Problem description> Check each line of the records below and collect those that include the word "fboxsep".

Data records
☆ ☆ ☆ ☆

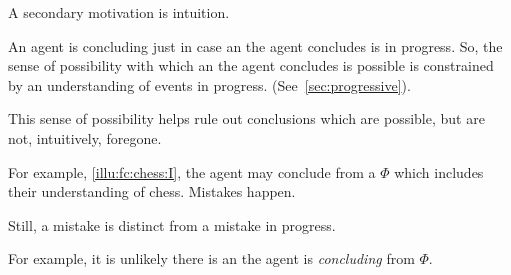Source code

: \begin{note}
  A secondary motivation is intuition.

  An agent is concluding just in case an  the agent concludes is in progress.
  So, the sense of possibility with which an  the agent concludes is possible is constrained by an understanding of events in progress.
  (See~\autoref{sec:progressive}).

  This sense of possibility helps rule out conclusions which are possible, but are not, intuitively, foregone.

  For example, \autoref{illu:fc:chess:I}, the agent may conclude  from a \pool{} \(\Phi\) which includes their understanding of chess.
  Mistakes happen.

  Still, a mistake is distinct from a mistake in progress.

  For example, it is unlikely there is an  the agent is \emph{concluding}  from \(\Phi\).
\end{note}


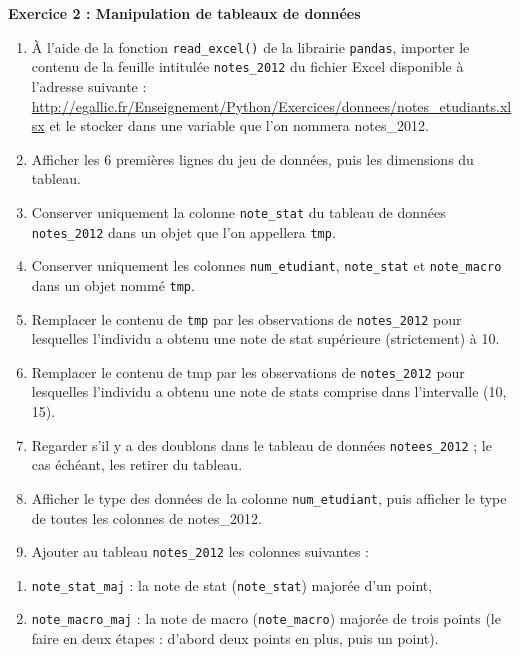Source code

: \documentclass[
  12pt,
]{book}
\makeatletter
\providecommand{\tightlist}{%
  \setlength{\itemsep}{0pt}\setlength{\parskip}{0pt}}
\numberwithin{equation}{section}
\numberwithin{countremarque}{section}
\newenvironment{exframe}{%
 \def\at@end@of@exframe{}%
 \ifinner\ifhmode%
  \def\at@end@of@exframe{\end{minipage}}%
  \begin{minipage}{\columnwidth}%
 \fi\fi%
 \def\FrameCommand##1{\hskip\@totalleftmargin \hskip-\fboxsep
 \colorbox{shadecolorex}{##1}\hskip-\fboxsep
     \hskip-\linewidth \hskip-\@totalleftmargin \hskip\columnwidth}%
 \MakeFramed {\advance\hsize-\width
   \@totalleftmargin\z@ \linewidth\hsize
   \@setminipage}}%
 {\par\unskip\endMakeFramed%
 \at@end@of@exframe}
\makeatother
\begin{document}
\begin{exframe}
\textbf{Exercice 2 : Manipulation de tableaux de données}

\begin{enumerate}
\def\labelenumi{\arabic{enumi}.}
\tightlist
\item
  À l'aide de la fonction \texttt{read\_excel()} de la librairie \texttt{pandas}, importer le contenu de la feuille intitulée \texttt{notes\_2012} du fichier Excel disponible à l'adresse suivante : \url{http://egallic.fr/Enseignement/Python/Exercices/donnees/notes_etudiants.xlsx} et le stocker dans une variable que l'on nommera notes\_2012.
\item
  Afficher les 6 premières lignes du jeu de données, puis les dimensions du tableau.
\item
  Conserver uniquement la colonne \texttt{note\_stat} du tableau de données \texttt{notes\_2012} dans un objet que l'on appellera \texttt{tmp}.
\item
  Conserver uniquement les colonnes \texttt{num\_etudiant}, \texttt{note\_stat} et \texttt{note\_macro} dans un objet nommé \texttt{tmp}.
\item
  Remplacer le contenu de \texttt{tmp} par les observations de \texttt{notes\_2012} pour lesquelles l'individu a obtenu une note de stat supérieure (strictement) à 10.
\item
  Remplacer le contenu de tmp par les observations de \texttt{notes\_2012} pour lesquelles l'individu a obtenu une note de stats comprise dans l'intervalle (10, 15).
\item
  Regarder s'il y a des doublons dans le tableau de données \texttt{notees\_2012} ; le cas échéant, les retirer du tableau.
\item
  Afficher le type des données de la colonne \texttt{num\_etudiant}, puis afficher le type de toutes les colonnes de notes\_2012.
\item
  Ajouter au tableau \texttt{notes\_2012} les colonnes suivantes :
\end{enumerate}

\begin{enumerate}
\def\labelenumi{(\alph{enumi})}
\tightlist
\item
  \texttt{note\_stat\_maj} : la note de stat (\texttt{note\_stat}) majorée d'un point,
\item
  \texttt{note\_macro\_maj} : la note de macro (\texttt{note\_macro}) majorée de trois points (le faire en deux étapes : d'abord deux points en plus, puis un point).
\end{enumerate}


\end{exframe}
\end{document}
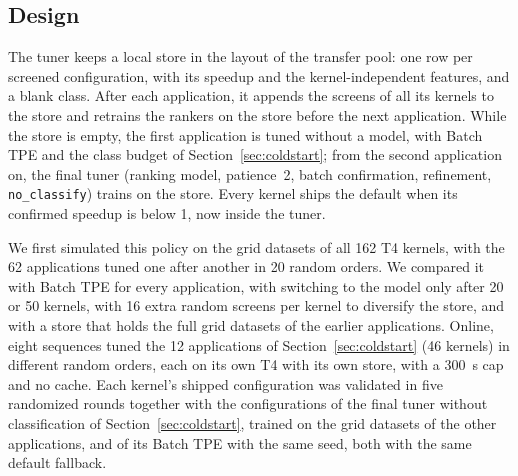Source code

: \documentclass[10pt]{article}
\newcommand{\code}[1]{\texttt{#1}}
\begin{document}
\subsection{Design}
The tuner keeps a local store in the layout of the transfer pool: one row per
screened configuration, with its speedup and the kernel-independent features,
and a blank class. After each application, it appends the screens of all its
kernels to the store and retrains the rankers on the store before the next
application. While the store is empty, the first application is tuned without
a model, with Batch TPE and the class budget of Section~\ref{sec:coldstart};
from the second application on, the final tuner (ranking model, patience~2,
batch confirmation, refinement, \code{no\_classify}) trains on the store. Every
kernel ships the default when its confirmed speedup is below 1, now inside the
tuner.

We first simulated this policy on the grid datasets of all 162 T4 kernels, with
the 62 applications tuned one after another in 20 random orders. We compared it
with Batch TPE for every application, with switching to the model only after 20
or 50 kernels, with 16 extra random screens per kernel to diversify the store,
and with a store that holds the full grid datasets of the earlier applications.
Online, eight sequences tuned the 12 applications of
Section~\ref{sec:coldstart} (46 kernels) in different random orders, each on its
own T4 with its own store, with a 300~s cap and no cache. Each kernel's shipped
configuration was validated in five randomized rounds together with the
configurations of the final tuner without classification of
Section~\ref{sec:coldstart}, trained on the grid datasets of the other
applications, and of its Batch TPE with the same seed, both with the same
default fallback.
\end{document}
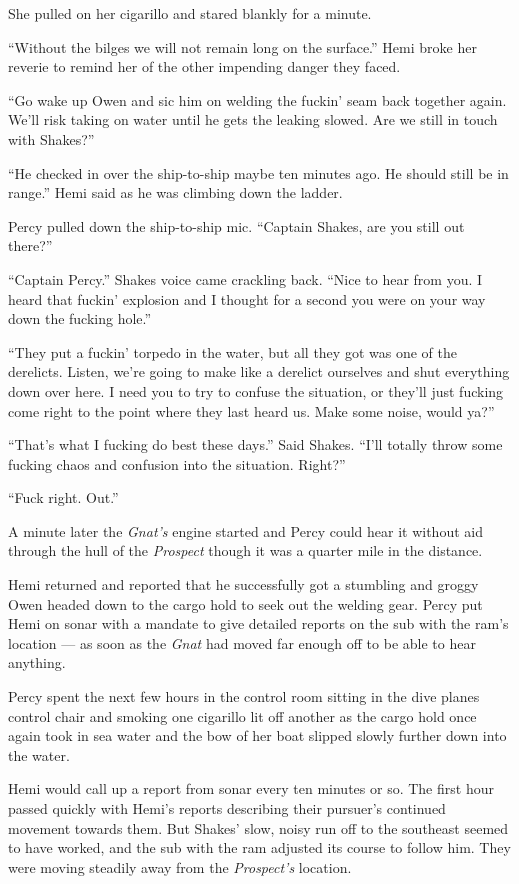 \documentclass[
]{scrbook}
\begin{document}
She pulled on her cigarillo and stared blankly for a minute.

``Without the bilges we will not remain long on the surface.'' Hemi
broke her reverie to remind her of the other impending danger they
faced.

``Go wake up Owen and sic him on welding the fuckin' seam back together
again. We'll risk taking on water until he gets the leaking slowed. Are
we still in touch with Shakes?''

``He checked in over the ship-to-ship maybe ten minutes ago. He should
still be in range.'' Hemi said as he was climbing down the ladder.

Percy pulled down the ship-to-ship mic. ``Captain Shakes, are you still
out there?''

``Captain Percy.'' Shakes voice came crackling back. ``Nice to hear from
you. I heard that fuckin' explosion and I thought for a second you were
on your way down the fucking hole.''

``They put a fuckin' torpedo in the water, but all they got was one of
the derelicts. Listen, we're going to make like a derelict ourselves and
shut everything down over here. I need you to try to confuse the
situation, or they'll just fucking come right to the point where they
last heard us. Make some noise, would ya?''

``That's what I fucking do best these days.'' Said Shakes. ``I'll
totally throw some fucking chaos and confusion into the situation.
Right?''

``Fuck right. Out.''

A minute later the \emph{Gnat's} engine started and Percy could hear it
without aid through the hull of the \emph{Prospect} though it was a
quarter mile in the distance.

Hemi returned and reported that he successfully got a stumbling and
groggy Owen headed down to the cargo hold to seek out the welding gear.
Percy put Hemi on sonar with a mandate to give detailed reports on the
sub with the ram's location --- as soon as the \emph{Gnat} had moved far
enough off to be able to hear anything.

Percy spent the next few hours in the control room sitting in the dive
planes control chair and smoking one cigarillo lit off another as the
cargo hold once again took in sea water and the bow of her boat slipped
slowly further down into the water.

Hemi would call up a report from sonar every ten minutes or so. The
first hour passed quickly with Hemi's reports describing their pursuer's
continued movement towards them. But Shakes' slow, noisy run off to the
southeast seemed to have worked, and the sub with the ram adjusted its
course to follow him. They were moving steadily away from the
\emph{Prospect's} location.
\end{document}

☆ ☆ ☆ ☆

Result for this task>
 \def\FrameCommand##1{\hskip\@totalleftmargin \hskip-\fboxsep
 \colorbox{shadecolorex}{##1}\hskip-\fboxsep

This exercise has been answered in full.